It is easy to take things like traction for granted. We travel thousands of miles and things work as they should, with the laws of gravity working. Our feet or tires or whatever remain firmly attached to the ground. Then something little happens and throws us into a panic and we realize how close to the border of chaos we all walk on a daily basis.
It was raining the other night. Not the normal sprinkle, but a good, hard downpour. I was traveling on the yon side of hither and yon... heading home in the dark. I hit the puddle on the side of the road going about 60. And suddenly I wasn't attached to gravity any longer. I was airborne... riding a wave a fraction of an inch thick, no longer in control... but subject, instead, to the whims of momentum. I have hit puddles many times before. A few feet of water that tugs the wheel hard for a moment. I have driven on highways where a car beside me has sprayed me with a coating of water so deep that I was blinded for moments. But nothing quite like this. The puddle must have been 50 feet or more.
They say war is hours of boredom punctuated by moments of sheer terror. I think this is true of many things in life. We grow comfortable and complacent in the sameness and only when things upset our carefully organized world does that panic rise, like bile, and overtake us. With age comes the knowledge that an instant can change everything. With age the knowledge of consequence. And a knowledge that we are only mortal.
But with age comes patience. The understanding that ups are followed by downs... and downs are followed by ups. And that if you fight your body's natural panic reflex and stay relaxed... sanity will be restored.

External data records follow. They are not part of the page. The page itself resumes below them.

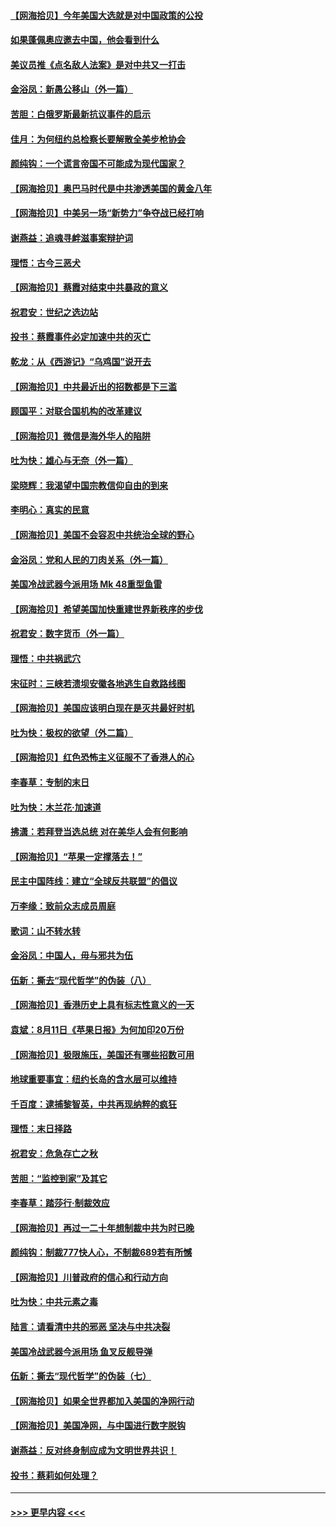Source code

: #### [【网海拾贝】今年美国大选就是对中国政策的公投](../pages/nsc993/n12350973.md?t=08240851) 
#### [如果蓬佩奥应邀去中国，他会看到什么](../pages/nsc993/n12350945.md?t=08240851) 
#### [美议员推《点名敌人法案》是对中共又一打击](../pages/nsc993/n12350765.md?t=08240851) 
#### [金浴凤：新愚公移山（外一篇）](../pages/nsc993/n12350253.md?t=08240851) 
#### [苦胆：白俄罗斯最新抗议事件的启示](../pages/nsc993/n12349989.md?t=08240851) 
#### [佳月：为何纽约总检察长要解散全美步枪协会](../pages/nsc993/n12349939.md?t=08240851) 
#### [颜纯钩：一个谎言帝国不可能成为现代国家？](../pages/nsc993/n12349898.md?t=08240851) 
#### [【网海拾贝】奥巴马时代是中共渗透美国的黄金八年](../pages/nsc993/n12349284.md?t=08240851) 
#### [【网海拾贝】中美另一场“新势力”争夺战已经打响](../pages/nsc993/n12346998.md?t=08240851) 
#### [谢燕益：追魂寻衅滋事案辩护词](../pages/nsc993/n12346892.md?t=08240851) 
#### [理悟：古今三恶犬](../pages/nsc993/n12345190.md?t=08240851) 
#### [【网海拾贝】蔡霞对结束中共暴政的意义](../pages/nsc993/n12344263.md?t=08240851) 
#### [祝君安：世纪之选边站](../pages/nsc993/n12342382.md?t=08240851) 
#### [投书：蔡霞事件必定加速中共的灭亡](../pages/nsc993/n12341881.md?t=08240851) 
#### [乾龙：从《西游记》“乌鸡国”说开去](../pages/nsc993/n12341690.md?t=08240851) 
#### [【网海拾贝】中共最近出的招数都是下三滥](../pages/nsc993/n12341593.md?t=08240851) 
#### [顾国平：对联合国机构的改革建议](../pages/nsc993/n12339928.md?t=08240851) 
#### [【网海拾贝】微信是海外华人的陷阱](../pages/nsc993/n12338868.md?t=08240851) 
#### [吐为快：雄心与无奈（外一篇）](../pages/nsc993/n12338132.md?t=08240851) 
#### [梁晓辉：我渴望中国宗教信仰自由的到来](../pages/nsc993/n12336657.md?t=08240851) 
#### [李明心：真实的民意](../pages/nsc993/n12336089.md?t=08240851) 
#### [【网海拾贝】美国不会容忍中共统治全球的野心](../pages/nsc993/n12336063.md?t=08240851) 
#### [金浴凤：党和人民的刀肉关系（外一篇）](../pages/nsc993/n12335834.md?t=08240851) 
#### [美国冷战武器今派用场 Mk 48重型鱼雷](../pages/nsc993/n12335354.md?t=08240851) 
#### [【网海拾贝】希望美国加快重建世界新秩序的步伐](../pages/nsc993/n12334224.md?t=08240851) 
#### [祝君安：数字货币（外一篇）](../pages/nsc993/n12334186.md?t=08240851) 
#### [理悟：中共祸武穴](../pages/nsc993/n12333962.md?t=08240851) 
#### [宋征时：三峡若溃坝安徽各地逃生自救路线图](../pages/nsc993/n12332450.md?t=08240851) 
#### [【网海拾贝】美国应该明白现在是灭共最好时机](../pages/nsc993/n12332313.md?t=08240851) 
#### [吐为快：极权的欲望（外二篇）](../pages/nsc993/n12332089.md?t=08240851) 
#### [【网海拾贝】红色恐怖主义征服不了香港人的心](../pages/nsc993/n12329296.md?t=08240851) 
#### [李春草：专制的末日](../pages/nsc993/n12329079.md?t=08240851) 
#### [吐为快：木兰花‧加速道](../pages/nsc993/n12327366.md?t=08240851) 
#### [拂潇：若拜登当选总统 对在美华人会有何影响](../pages/nsc993/n12295996.md?t=08240851) 
#### [【网海拾贝】“苹果一定撑落去！”](../pages/nsc993/n12326784.md?t=08240851) 
#### [民主中国阵线：建立“全球反共联盟”的倡议](../pages/nsc993/n12324177.md?t=08240851) 
#### [万李缘：致前众志成员周庭](../pages/nsc993/n12324635.md?t=08240851) 
#### [歌词：山不转水转](../pages/nsc993/n12324599.md?t=08240851) 
#### [金浴凤：中国人，毋与邪共为伍](../pages/nsc993/n12324257.md?t=08240851) 
#### [伍新：撕去“现代哲学”的伪装（八）](../pages/nsc993/n12324188.md?t=08240851) 
#### [【网海拾贝】香港历史上具有标志性意义的一天](../pages/nsc993/n12324021.md?t=08240851) 
#### [袁斌：8月11日《苹果日报》为何加印20万份](../pages/nsc993/n12323955.md?t=08240851) 
#### [【网海拾贝】极限施压，美国还有哪些招数可用](../pages/nsc993/n12322512.md?t=08240851) 
#### [地球重要事宜：纽约长岛的含水层可以维持](../pages/nsc993/n12321844.md?t=08240851) 
#### [千百度：逮捕黎智英，中共再现纳粹的疯狂](../pages/nsc993/n12321777.md?t=08240851) 
#### [理悟：末日择路](../pages/nsc993/n12320812.md?t=08240851) 
#### [祝君安：危急存亡之秋](../pages/nsc993/n12320795.md?t=08240851) 
#### [苦胆：“监控到家”及其它](../pages/nsc993/n12320751.md?t=08240851) 
#### [李春草：踏莎行·制裁效应](../pages/nsc993/n12318290.md?t=08240851) 
#### [【网海拾贝】再过一二十年想制裁中共为时已晚](../pages/nsc993/n12318195.md?t=08240851) 
#### [颜纯钩：制裁777快人心，不制裁689若有所憾](../pages/nsc993/n12316912.md?t=08240851) 
#### [【网海拾贝】川普政府的信心和行动方向](../pages/nsc993/n12316673.md?t=08240851) 
#### [吐为快：中共元素之毒](../pages/nsc993/n12316547.md?t=08240851) 
#### [陆言：请看清中共的邪恶 坚决与中共决裂](../pages/nsc993/n12315784.md?t=08240851) 
#### [美国冷战武器今派用场 鱼叉反舰导弹](../pages/nsc993/n12316258.md?t=08240851) 
#### [伍新：撕去“现代哲学”的伪装（七）](../pages/nsc993/n12315846.md?t=08240851) 
#### [【网海拾贝】如果全世界都加入美国的净网行动](../pages/nsc993/n12315588.md?t=08240851) 
#### [【网海拾贝】美国净网，与中国进行数字脱钩](../pages/nsc993/n12312813.md?t=08240851) 
#### [谢燕益：反对终身制应成为文明世界共识！](../pages/nsc993/n12310465.md?t=08240851) 
#### [投书：蔡莉如何处理？](../pages/nsc993/n12310224.md?t=08240851) 

----
#### [ >>> 更早内容 <<< ](../indexes/nsc993-earlier.md)
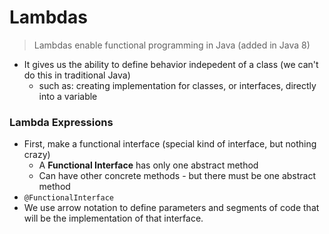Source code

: # Lambdas  
> Lambdas enable functional programming in Java (added in Java 8)
- It gives us the ability to define behavior indepedent of a class (we can't do this in traditional Java)
    - such as: creating implementation for classes, or interfaces, directly into a variable

### Lambda Expressions 
- First, make a functional interface (special kind of interface, but nothing crazy)
    - A **Functional Interface** has only one abstract method  
    - Can have other concrete methods - but there must be one abstract method  
- `@FunctionalInterface` 
- We use arrow notation to define parameters and segments of code that will be the implementation of that interface.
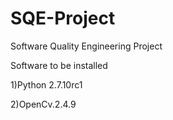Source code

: # SQE-Project
Software Quality Engineering Project

Software to be installed

 1)Python 2.7.10rc1   
 
 2)OpenCv.2.4.9

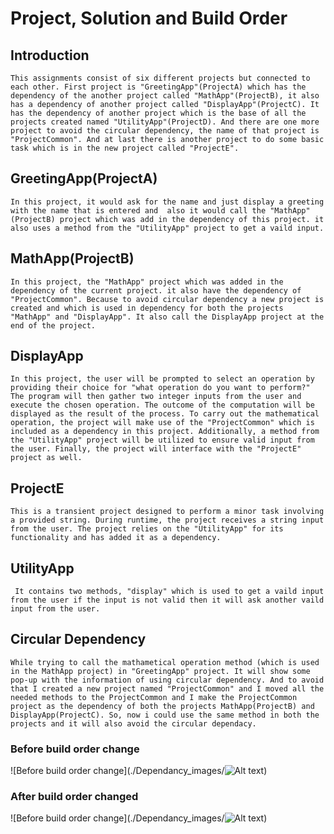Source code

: # **Project, Solution and Build Order**

 

## Introduction

    This assignments consist of six different projects but connected to each other. First project is "GreetingApp"(ProjectA) which has the dependency of the another project called "MathApp"(ProjectB), it also has a dependency of another project called "DisplayApp"(ProjectC). It has the dependency of another project which is the base of all the projects created named "UtilityApp"(ProjectD). And there are one more project to avoid the circular dependency, the name of that project is "ProjectCommon". And at last there is another project to do some basic task which is in the new project called "ProjectE".

 

## GreetingApp(ProjectA)

    In this project, it would ask for the name and just display a greeting with the name that is entered and  also it would call the "MathApp"(ProjectB) project which was add in the dependency of this project. it also uses a method from the "UtilityApp" project to get a vaild input.

 

## MathApp(ProjectB)

    In this project, the "MathApp" project which was added in the dependency of the current project. it also have the dependency of "ProjectCommon". Because to avoid circular dependency a new project is created and which is used in dependency for both the projects "MathApp" and "DisplayApp". It also call the DisplayApp project at the end of the project.

 

## DisplayApp

    In this project, the user will be prompted to select an operation by providing their choice for "what operation do you want to perform?" The program will then gather two integer inputs from the user and execute the chosen operation. The outcome of the computation will be displayed as the result of the process. To carry out the mathematical operation, the project will make use of the "ProjectCommon" which is included as a dependency in this project. Additionally, a method from the "UtilityApp" project will be utilized to ensure valid input from the user. Finally, the project will interface with the "ProjectE" project as well.

 

## ProjectE

    This is a transient project designed to perform a minor task involving a provided string. During runtime, the project receives a string input from the user. The project relies on the "UtilityApp" for its functionality and has added it as a dependency.

 

## UtilityApp

     It contains two methods, "display" which is used to get a vaild input from the user if the input is not valid then it will ask another vaild input from the user. 
 

## Circular Dependency

    While trying to call the mathametical operation method (which is used in the MathApp project) in "GreetingApp" project. It will show some pop-up with the information of using circular dependency. And to avoid that I created a new project named "ProjectCommon" and I moved all the needed methods to the ProjectCommon and I make the ProjectCommon project as the dependency of both the projects MathApp(ProjectB) and DisplayApp(ProjectC). So, now i could use the same method in both the projects and it will also avoid the circular dependacy.

 

### Before build order change

![Before build order change](./Dependancy_images/![Alt text](afterbuildorder.PNG))

### After build order changed

![Before build order change](./Dependancy_images/![Alt text](buildorder.PNG))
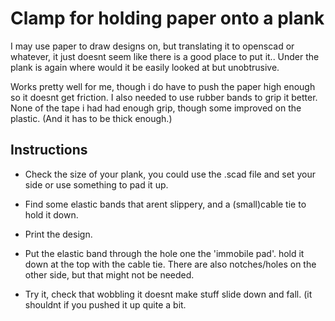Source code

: # Clamp for holding paper onto a plank
I may use paper to draw designs on, but translating it to openscad or whatever,
it just doesnt seem like there is a good place to put it.. Under the plank is again
where would it be easily looked at but unobtrusive.

Works pretty well for me, though i do have to push the paper high enough so it
doesnt get friction. I also needed to use rubber bands to grip it better. 
None of the tape i had had enough grip, though some improved on the plastic.
(And it has to be thick enough.)

## Instructions
* Check the size of your plank, you could use the .scad file and set your side or
  use something to pad it up.

* Find some elastic bands that arent slippery, and a (small)cable tie to hold it down.

* Print the design.

* Put the elastic band through the hole one the 'immobile pad'. hold it down at 
  the top with the cable tie. There are also notches/holes on the other side, but
  that might not be needed.
  
* Try it, check that wobbling it doesnt make stuff slide down and fall.
  (it shouldnt if you pushed it up quite a bit.
  
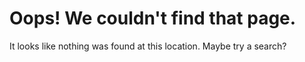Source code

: # Oops! We couldn't find that page.

It looks like nothing was found at this location. Maybe try a search?

<script>
    var baseUrl = window.location.origin + '/';
    window.onload = function() {
        let currentUrl = window.location.href;
        if (currentUrl != currentUrl.toLowerCase()) {
            location.replace(currentUrl.toLowerCase());
        }
    };
</script>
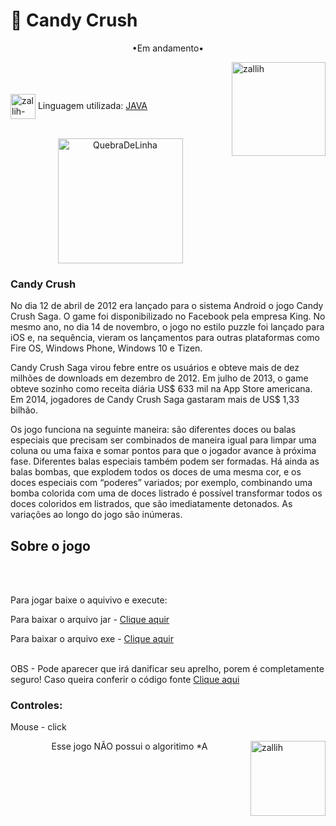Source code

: # 🍭 Candy Crush

<p align="middle">•Em andamento•</p>

<img align="right" alt="zallih" width="150" src="https://media.discordapp.net/attachments/783761333358166056/872618413040730133/WhatsApp_Image_2021-08-04_at_19.42.37.jpeg?width=370&height=370">
  <br><br>
<div style="display: inline_block"><br>
 
  <img align="center" alt="zallih-JAVA" height="40" width="40" src="https://cdn.jsdelivr.net/gh/devicons/devicon/icons/java/java-original.svg">
  Linguagem utilizada: <a href="https://www.java.com/">JAVA</a><br><br>


  <p align="middle">
  <img width="200" alt="QuebraDeLinha" src="https://media.discordapp.net/attachments/783761333358166056/875852044928425984/divider-2461548_640.png">
  </p>
  
  <h3>Candy Crush</h3>

No dia 12 de abril de 2012 era lançado para o sistema Android o jogo Candy Crush Saga. O game foi disponibilizado no Facebook pela empresa King. No mesmo ano, no dia 14 de novembro, o jogo no estilo puzzle foi lançado para iOS e, na sequência, vieram os lançamentos para outras plataformas como Fire OS, Windows Phone, Windows 10 e Tizen.

Candy Crush Saga virou febre entre os usuários e obteve mais de dez milhões de downloads em dezembro de 2012. Em julho de 2013, o game obteve sozinho como receita diária US$ 633 mil na App Store americana. Em 2014, jogadores de Candy Crush Saga gastaram mais de US$ 1,33 bilhão.

Os jogo funciona na seguinte maneira: são diferentes doces ou balas especiais que precisam ser combinados de maneira igual para limpar uma coluna ou uma faixa e somar pontos para que o jogador avance à próxima fase. Diferentes balas especiais também podem ser formadas. Há ainda as balas bombas, que explodem todos os doces de uma mesma cor, e os doces especiais com “poderes” variados; por exemplo, combinando uma bomba colorida com uma de doces listrado é possível transformar todos os doces coloridos em listrados, que são imediatamente detonados. As variações ao longo do jogo são inúmeras.
    
<div>
  <h2>Sobre o jogo</h2>
    
   <br><br>

  Para jogar baixe o aquivivo e execute:
  
  Para baixar o arquivo jar - <a href="">Clique aquir</a>
  
  Para baixar o arquivo exe - <a href="">Clique aquir</a>
  
  <br>
  OBS - Pode aparecer que irá danificar seu aprelho, porem é completamente seguro! Caso queira conferir o código fonte <a href=""> Clique aqui </a>

  <h3>Controles:</h3>
  
 Mouse - click 
</div>

  <img align="right" alt="zallih" width="120" src="https://cdn.discordapp.com/attachments/882354770709479427/885547375156944906/my-octocat-1631200526625.png">
 <p align="middle">  Esse jogo NÃO possui o algoritimo *A</p>



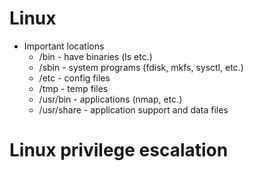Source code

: # Linux 
- Important locations
  - /bin - have binaries (ls etc.)
  - /sbin - system programs (fdisk, mkfs, sysctl, etc.)
  - /etc - config files
  - /tmp - temp files
  - /usr/bin - applications (nmap, etc.)
  - /usr/share - application support and data files

# Linux privilege escalation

In this case it probably only took a few seconds... a few seconds where I was driving a missile and fighting to edge it in the right direction despite its desire to pull me off the embankment into the dark. Sometimes it takes much longer for sanity to be restored. But panic only makes us pull the wheel harder and lose control before sanity can regain that control.
Chaos is always a few feet to the right... down an embankment. It is easier to just ignore it and follow the lights down the road... between the white lines where all makes sense. But we can only maintain the road if we override the panic with calm.